WORK TASK -
Scan the entries and copy each line where the word "database" is present.

BEGIN DATA SECTION

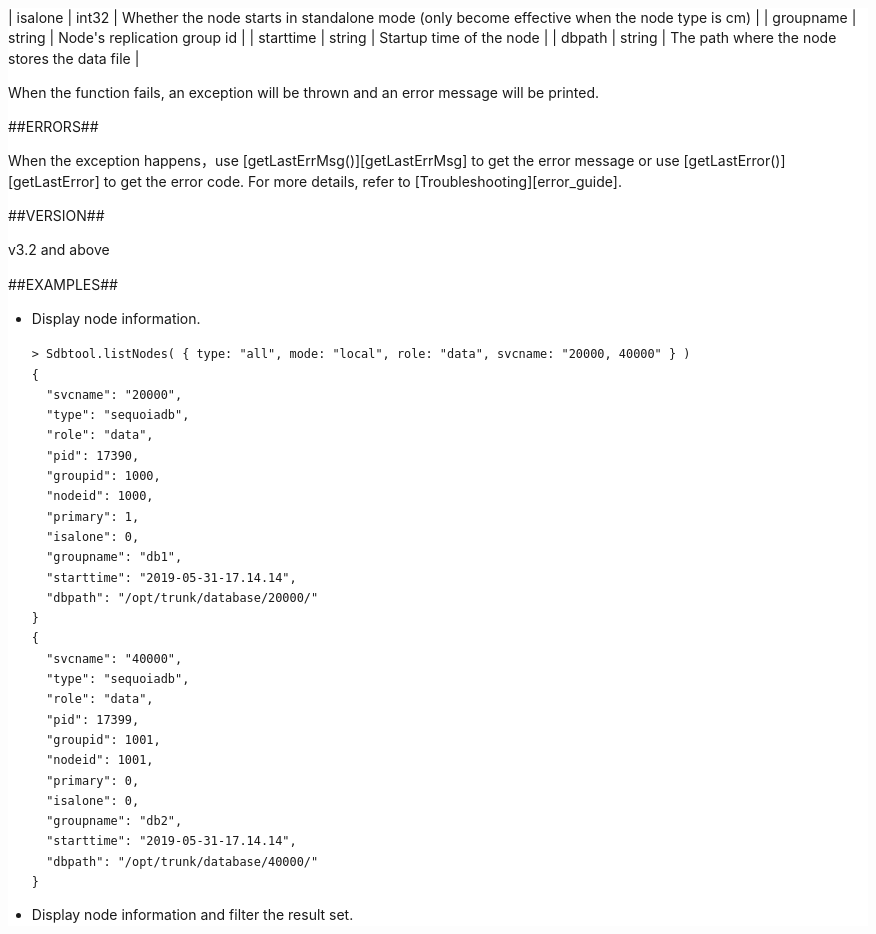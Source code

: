 | isalone | int32 | Whether the node starts in standalone mode (only become effective when the node type is cm) |
| groupname | string | Node's replication group id |
| starttime | string | Startup time of the node |
| dbpath | string | The path where the node stores the data file |

When the function fails, an exception will be thrown and an error message will be printed.

##ERRORS##

When the exception happens，use [getLastErrMsg()][getLastErrMsg] to get the error message or use [getLastError()][getLastError] to get the error code. For more details, refer to [Troubleshooting][error_guide].

##VERSION##

v3.2 and above

##EXAMPLES##

* Display node information.

    ```lang-javascript
    > Sdbtool.listNodes( { type: "all", mode: "local", role: "data", svcname: "20000, 40000" } )
    {
      "svcname": "20000",
      "type": "sequoiadb",
      "role": "data",
      "pid": 17390,
      "groupid": 1000,
      "nodeid": 1000,
      "primary": 1,
      "isalone": 0,
      "groupname": "db1",
      "starttime": "2019-05-31-17.14.14",
      "dbpath": "/opt/trunk/database/20000/"
    }
    {
      "svcname": "40000",
      "type": "sequoiadb",
      "role": "data",
      "pid": 17399,
      "groupid": 1001,
      "nodeid": 1001,
      "primary": 0,
      "isalone": 0,
      "groupname": "db2",
      "starttime": "2019-05-31-17.14.14",
      "dbpath": "/opt/trunk/database/40000/"
    }
    ```

* Display node information and filter the result set.
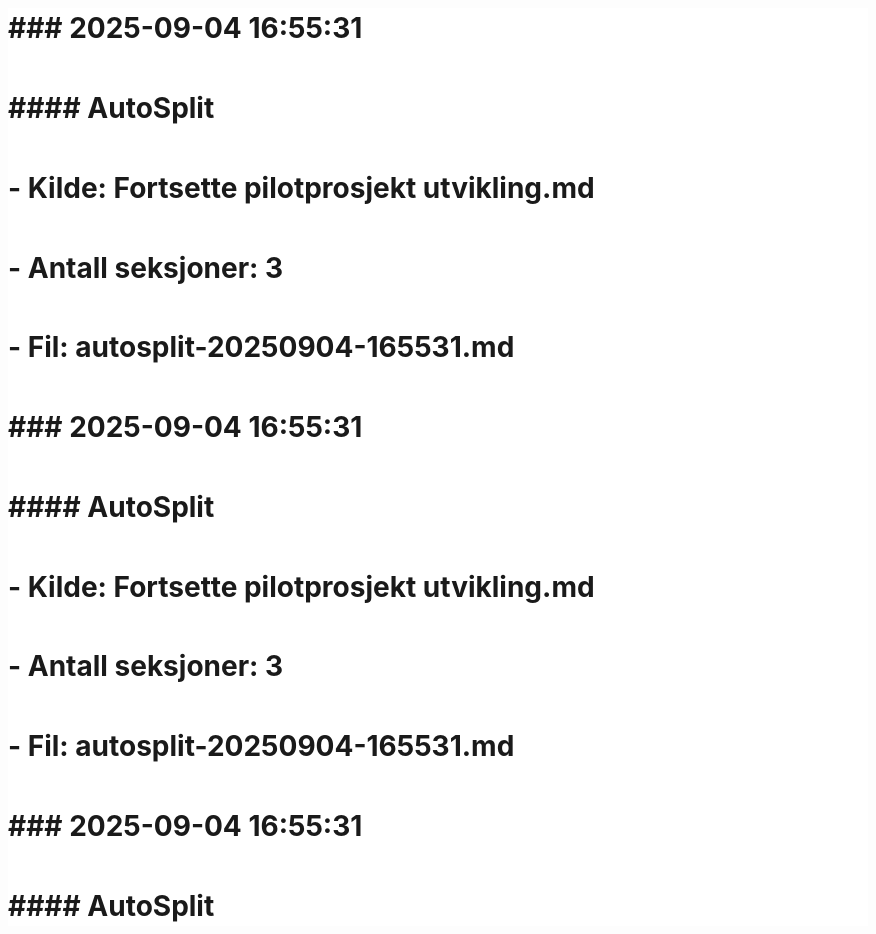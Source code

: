 #

# \### 2025-09-04 16:55:31

# \#### AutoSplit

# \- Kilde: Fortsette pilotprosjekt utvikling.md

# \- Antall seksjoner: 3

# \- Fil: autosplit-20250904-165531.md

#

#

#

#

# \### 2025-09-04 16:55:31

# \#### AutoSplit

# \- Kilde: Fortsette pilotprosjekt utvikling.md

# \- Antall seksjoner: 3

# \- Fil: autosplit-20250904-165531.md

#

#

#

#

# \### 2025-09-04 16:55:31

# \#### AutoSplit
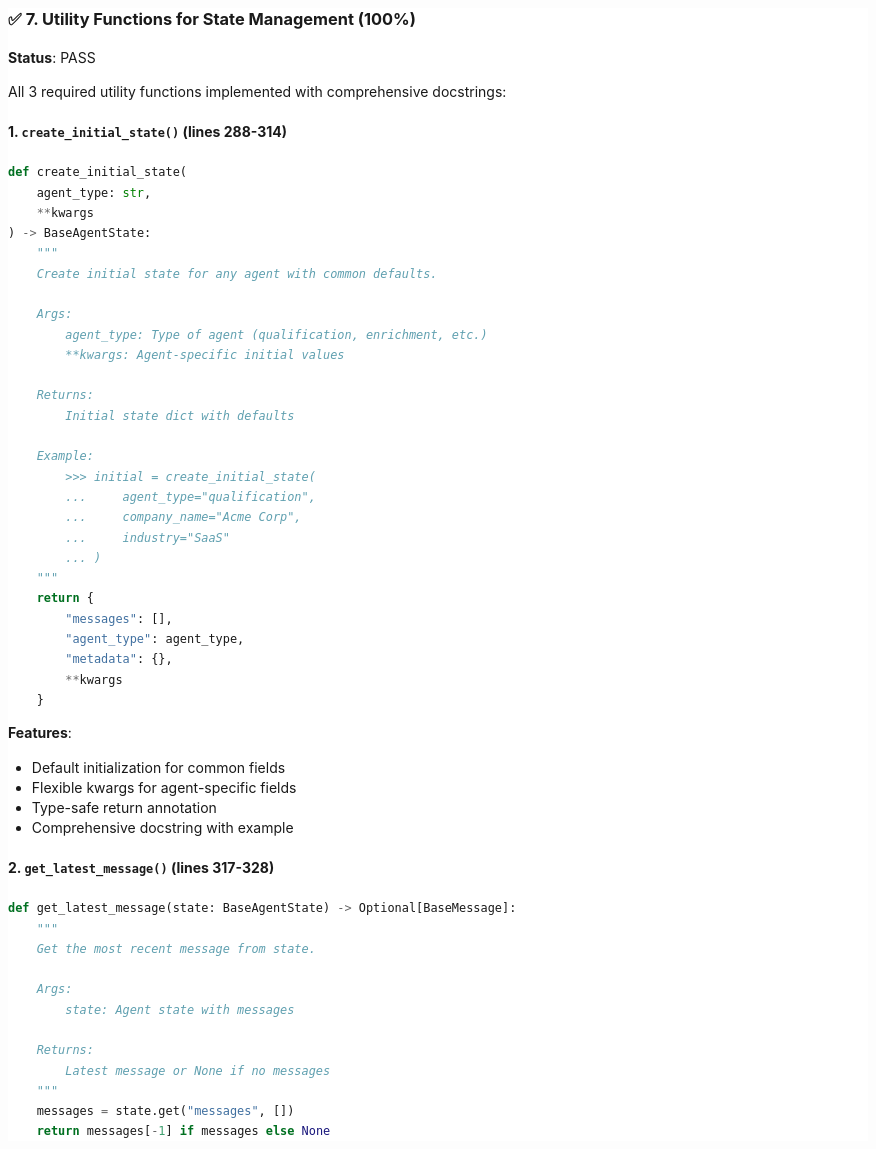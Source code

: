 
### ✅ 7. Utility Functions for State Management (100%)

**Status**: PASS

All 3 required utility functions implemented with comprehensive docstrings:

#### 1. `create_initial_state()` (lines 288-314)
```python
def create_initial_state(
    agent_type: str,
    **kwargs
) -> BaseAgentState:
    """
    Create initial state for any agent with common defaults.

    Args:
        agent_type: Type of agent (qualification, enrichment, etc.)
        **kwargs: Agent-specific initial values

    Returns:
        Initial state dict with defaults

    Example:
        >>> initial = create_initial_state(
        ...     agent_type="qualification",
        ...     company_name="Acme Corp",
        ...     industry="SaaS"
        ... )
    """
    return {
        "messages": [],
        "agent_type": agent_type,
        "metadata": {},
        **kwargs
    }
```

**Features**:
- Default initialization for common fields
- Flexible kwargs for agent-specific fields
- Type-safe return annotation
- Comprehensive docstring with example

#### 2. `get_latest_message()` (lines 317-328)
```python
def get_latest_message(state: BaseAgentState) -> Optional[BaseMessage]:
    """
    Get the most recent message from state.

    Args:
        state: Agent state with messages

    Returns:
        Latest message or None if no messages
    """
    messages = state.get("messages", [])
    return messages[-1] if messages else None
```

END DATA SECTION

YOUR RESPONSE -
      "dbpath": "/opt/trunk/database/20000/"
      "dbpath": "/opt/trunk/database/40000/"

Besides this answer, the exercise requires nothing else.